- **Work item**: Print the data below exactly, but only the lines from the one containing "-Product details: name, category, price, discount, and" down to the one containing "-Used bar chart, graphs to visualize", inclusive.

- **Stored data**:
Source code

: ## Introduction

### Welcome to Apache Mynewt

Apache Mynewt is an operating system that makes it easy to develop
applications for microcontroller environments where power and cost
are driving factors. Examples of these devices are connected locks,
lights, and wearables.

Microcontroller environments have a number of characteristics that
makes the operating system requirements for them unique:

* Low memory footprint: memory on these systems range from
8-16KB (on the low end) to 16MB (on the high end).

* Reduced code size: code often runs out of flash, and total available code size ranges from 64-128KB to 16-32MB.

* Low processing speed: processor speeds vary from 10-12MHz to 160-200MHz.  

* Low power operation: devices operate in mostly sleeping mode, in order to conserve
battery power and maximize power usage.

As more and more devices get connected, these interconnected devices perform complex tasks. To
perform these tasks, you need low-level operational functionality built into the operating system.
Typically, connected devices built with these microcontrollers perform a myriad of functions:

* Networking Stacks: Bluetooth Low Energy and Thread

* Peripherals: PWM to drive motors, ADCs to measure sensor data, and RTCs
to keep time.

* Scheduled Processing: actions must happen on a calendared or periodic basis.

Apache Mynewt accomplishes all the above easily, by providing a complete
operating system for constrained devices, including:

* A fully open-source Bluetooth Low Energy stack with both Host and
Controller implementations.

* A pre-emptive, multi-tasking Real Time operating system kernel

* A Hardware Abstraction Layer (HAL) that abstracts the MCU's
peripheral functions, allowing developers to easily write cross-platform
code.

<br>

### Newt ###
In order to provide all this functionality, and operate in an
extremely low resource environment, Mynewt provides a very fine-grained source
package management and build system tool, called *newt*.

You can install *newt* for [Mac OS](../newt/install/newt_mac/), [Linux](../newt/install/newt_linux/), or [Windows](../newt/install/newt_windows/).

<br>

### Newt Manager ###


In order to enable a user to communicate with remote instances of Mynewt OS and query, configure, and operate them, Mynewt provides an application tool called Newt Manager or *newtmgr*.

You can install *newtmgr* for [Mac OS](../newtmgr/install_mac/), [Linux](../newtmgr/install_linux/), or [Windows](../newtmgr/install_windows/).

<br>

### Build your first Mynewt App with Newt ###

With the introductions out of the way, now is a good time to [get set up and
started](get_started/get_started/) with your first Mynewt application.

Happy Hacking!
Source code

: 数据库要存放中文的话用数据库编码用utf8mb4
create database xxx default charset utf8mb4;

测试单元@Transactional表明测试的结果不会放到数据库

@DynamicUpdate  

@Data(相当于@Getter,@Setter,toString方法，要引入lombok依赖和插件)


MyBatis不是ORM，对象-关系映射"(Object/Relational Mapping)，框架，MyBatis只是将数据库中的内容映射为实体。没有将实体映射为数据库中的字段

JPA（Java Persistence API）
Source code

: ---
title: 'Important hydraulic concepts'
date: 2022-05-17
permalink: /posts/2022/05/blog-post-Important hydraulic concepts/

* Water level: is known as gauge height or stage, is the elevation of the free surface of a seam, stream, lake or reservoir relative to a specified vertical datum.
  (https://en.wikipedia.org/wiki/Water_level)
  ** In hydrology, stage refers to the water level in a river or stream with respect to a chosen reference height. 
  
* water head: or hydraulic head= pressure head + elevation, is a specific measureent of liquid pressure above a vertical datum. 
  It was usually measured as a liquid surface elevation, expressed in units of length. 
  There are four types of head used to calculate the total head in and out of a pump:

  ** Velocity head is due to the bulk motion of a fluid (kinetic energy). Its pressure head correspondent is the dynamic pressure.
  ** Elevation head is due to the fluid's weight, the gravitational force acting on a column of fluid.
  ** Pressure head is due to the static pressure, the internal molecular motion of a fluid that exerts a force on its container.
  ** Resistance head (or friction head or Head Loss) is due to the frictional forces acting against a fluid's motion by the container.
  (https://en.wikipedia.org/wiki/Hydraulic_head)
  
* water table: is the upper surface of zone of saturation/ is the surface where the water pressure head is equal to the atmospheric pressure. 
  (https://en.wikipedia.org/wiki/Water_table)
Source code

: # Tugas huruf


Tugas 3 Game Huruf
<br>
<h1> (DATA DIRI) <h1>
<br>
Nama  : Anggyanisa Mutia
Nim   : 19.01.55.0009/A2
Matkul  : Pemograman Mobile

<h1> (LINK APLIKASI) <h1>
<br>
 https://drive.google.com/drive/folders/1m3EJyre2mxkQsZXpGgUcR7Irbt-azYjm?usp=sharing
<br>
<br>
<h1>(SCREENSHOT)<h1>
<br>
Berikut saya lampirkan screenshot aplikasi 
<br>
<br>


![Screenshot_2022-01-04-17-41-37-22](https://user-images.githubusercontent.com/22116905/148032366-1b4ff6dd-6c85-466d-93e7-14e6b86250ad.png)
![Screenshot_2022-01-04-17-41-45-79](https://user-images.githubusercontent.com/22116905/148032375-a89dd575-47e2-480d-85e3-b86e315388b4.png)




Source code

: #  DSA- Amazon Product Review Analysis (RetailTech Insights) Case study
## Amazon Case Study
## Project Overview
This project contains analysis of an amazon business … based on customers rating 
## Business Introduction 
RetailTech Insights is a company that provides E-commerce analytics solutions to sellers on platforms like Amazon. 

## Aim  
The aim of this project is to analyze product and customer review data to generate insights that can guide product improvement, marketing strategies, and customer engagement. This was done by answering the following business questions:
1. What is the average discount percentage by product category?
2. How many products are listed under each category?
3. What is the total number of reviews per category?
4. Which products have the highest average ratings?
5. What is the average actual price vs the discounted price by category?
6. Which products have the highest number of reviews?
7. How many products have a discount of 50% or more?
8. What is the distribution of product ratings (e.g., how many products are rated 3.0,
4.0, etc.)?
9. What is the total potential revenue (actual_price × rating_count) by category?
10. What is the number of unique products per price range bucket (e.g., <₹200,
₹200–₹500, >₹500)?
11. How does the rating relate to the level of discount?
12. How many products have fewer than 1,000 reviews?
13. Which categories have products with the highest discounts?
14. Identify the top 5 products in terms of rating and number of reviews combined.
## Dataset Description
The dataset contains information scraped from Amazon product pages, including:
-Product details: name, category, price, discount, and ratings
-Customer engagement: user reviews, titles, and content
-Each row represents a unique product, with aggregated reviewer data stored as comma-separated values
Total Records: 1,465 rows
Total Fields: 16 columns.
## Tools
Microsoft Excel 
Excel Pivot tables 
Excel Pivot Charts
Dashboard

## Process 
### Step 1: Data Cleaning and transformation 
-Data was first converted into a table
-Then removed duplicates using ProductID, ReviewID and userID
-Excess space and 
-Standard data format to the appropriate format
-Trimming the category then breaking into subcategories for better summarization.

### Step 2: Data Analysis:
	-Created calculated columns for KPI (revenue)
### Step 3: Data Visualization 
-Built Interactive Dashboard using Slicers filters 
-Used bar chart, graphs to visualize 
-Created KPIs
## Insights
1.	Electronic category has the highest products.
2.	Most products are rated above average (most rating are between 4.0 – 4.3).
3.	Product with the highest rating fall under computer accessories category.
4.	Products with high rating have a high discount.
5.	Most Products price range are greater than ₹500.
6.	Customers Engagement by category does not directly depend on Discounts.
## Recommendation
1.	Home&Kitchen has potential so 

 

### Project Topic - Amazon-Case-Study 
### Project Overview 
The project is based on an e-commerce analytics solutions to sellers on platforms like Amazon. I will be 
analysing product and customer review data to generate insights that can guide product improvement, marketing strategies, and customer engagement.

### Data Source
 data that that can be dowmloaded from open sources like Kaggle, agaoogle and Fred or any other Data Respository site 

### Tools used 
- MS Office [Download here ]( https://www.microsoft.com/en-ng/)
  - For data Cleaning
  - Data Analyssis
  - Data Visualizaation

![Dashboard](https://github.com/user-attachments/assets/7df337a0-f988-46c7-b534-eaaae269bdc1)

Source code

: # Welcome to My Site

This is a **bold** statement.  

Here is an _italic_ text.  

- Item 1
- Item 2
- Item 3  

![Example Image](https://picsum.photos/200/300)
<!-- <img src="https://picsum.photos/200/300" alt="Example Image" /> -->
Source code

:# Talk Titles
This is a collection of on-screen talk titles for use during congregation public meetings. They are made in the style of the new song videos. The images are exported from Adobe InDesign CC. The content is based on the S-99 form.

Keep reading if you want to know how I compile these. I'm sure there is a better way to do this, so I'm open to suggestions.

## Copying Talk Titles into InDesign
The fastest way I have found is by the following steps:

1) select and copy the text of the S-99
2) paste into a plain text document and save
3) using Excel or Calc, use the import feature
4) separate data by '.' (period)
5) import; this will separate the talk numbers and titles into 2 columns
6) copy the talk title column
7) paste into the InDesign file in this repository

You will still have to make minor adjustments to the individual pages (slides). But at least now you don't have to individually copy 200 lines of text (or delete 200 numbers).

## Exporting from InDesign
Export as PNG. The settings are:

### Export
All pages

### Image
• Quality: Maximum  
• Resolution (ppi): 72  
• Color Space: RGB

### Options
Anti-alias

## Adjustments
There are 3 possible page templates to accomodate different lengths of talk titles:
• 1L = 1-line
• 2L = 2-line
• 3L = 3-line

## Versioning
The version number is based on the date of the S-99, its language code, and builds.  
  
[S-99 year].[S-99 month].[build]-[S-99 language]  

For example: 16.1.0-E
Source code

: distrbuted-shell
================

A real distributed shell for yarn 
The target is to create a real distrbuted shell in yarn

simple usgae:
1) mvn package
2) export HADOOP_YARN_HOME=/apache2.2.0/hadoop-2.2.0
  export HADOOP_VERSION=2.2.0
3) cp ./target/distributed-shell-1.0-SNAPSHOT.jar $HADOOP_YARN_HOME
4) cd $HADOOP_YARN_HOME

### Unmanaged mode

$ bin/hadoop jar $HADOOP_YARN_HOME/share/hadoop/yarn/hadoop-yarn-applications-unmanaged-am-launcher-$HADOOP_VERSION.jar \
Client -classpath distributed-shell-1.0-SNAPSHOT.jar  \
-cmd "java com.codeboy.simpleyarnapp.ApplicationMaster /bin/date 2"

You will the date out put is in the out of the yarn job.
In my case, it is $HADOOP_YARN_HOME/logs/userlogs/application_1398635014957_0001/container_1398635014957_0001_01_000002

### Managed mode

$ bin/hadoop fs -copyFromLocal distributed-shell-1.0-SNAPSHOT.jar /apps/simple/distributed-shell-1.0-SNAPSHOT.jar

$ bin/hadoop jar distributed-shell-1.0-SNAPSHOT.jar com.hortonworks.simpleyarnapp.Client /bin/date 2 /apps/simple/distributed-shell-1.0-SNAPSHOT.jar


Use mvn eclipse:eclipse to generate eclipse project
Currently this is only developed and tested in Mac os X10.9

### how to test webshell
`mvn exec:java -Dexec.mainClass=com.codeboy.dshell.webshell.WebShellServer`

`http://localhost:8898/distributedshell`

- **Reply**:
-Product details: name, category, price, discount, and ratings
-Customer engagement: user reviews, titles, and content
-Each row represents a unique product, with aggregated reviewer data stored as comma-separated values
Total Records: 1,465 rows
Total Fields: 16 columns.
## Tools
Microsoft Excel 
Excel Pivot tables 
Excel Pivot Charts
Dashboard

## Process 
### Step 1: Data Cleaning and transformation 
-Data was first converted into a table
-Then removed duplicates using ProductID, ReviewID and userID
-Excess space and 
-Standard data format to the appropriate format
-Trimming the category then breaking into subcategories for better summarization.

### Step 2: Data Analysis:
	-Created calculated columns for KPI (revenue)
### Step 3: Data Visualization 
-Built Interactive Dashboard using Slicers filters 
-Used bar chart, graphs to visualize 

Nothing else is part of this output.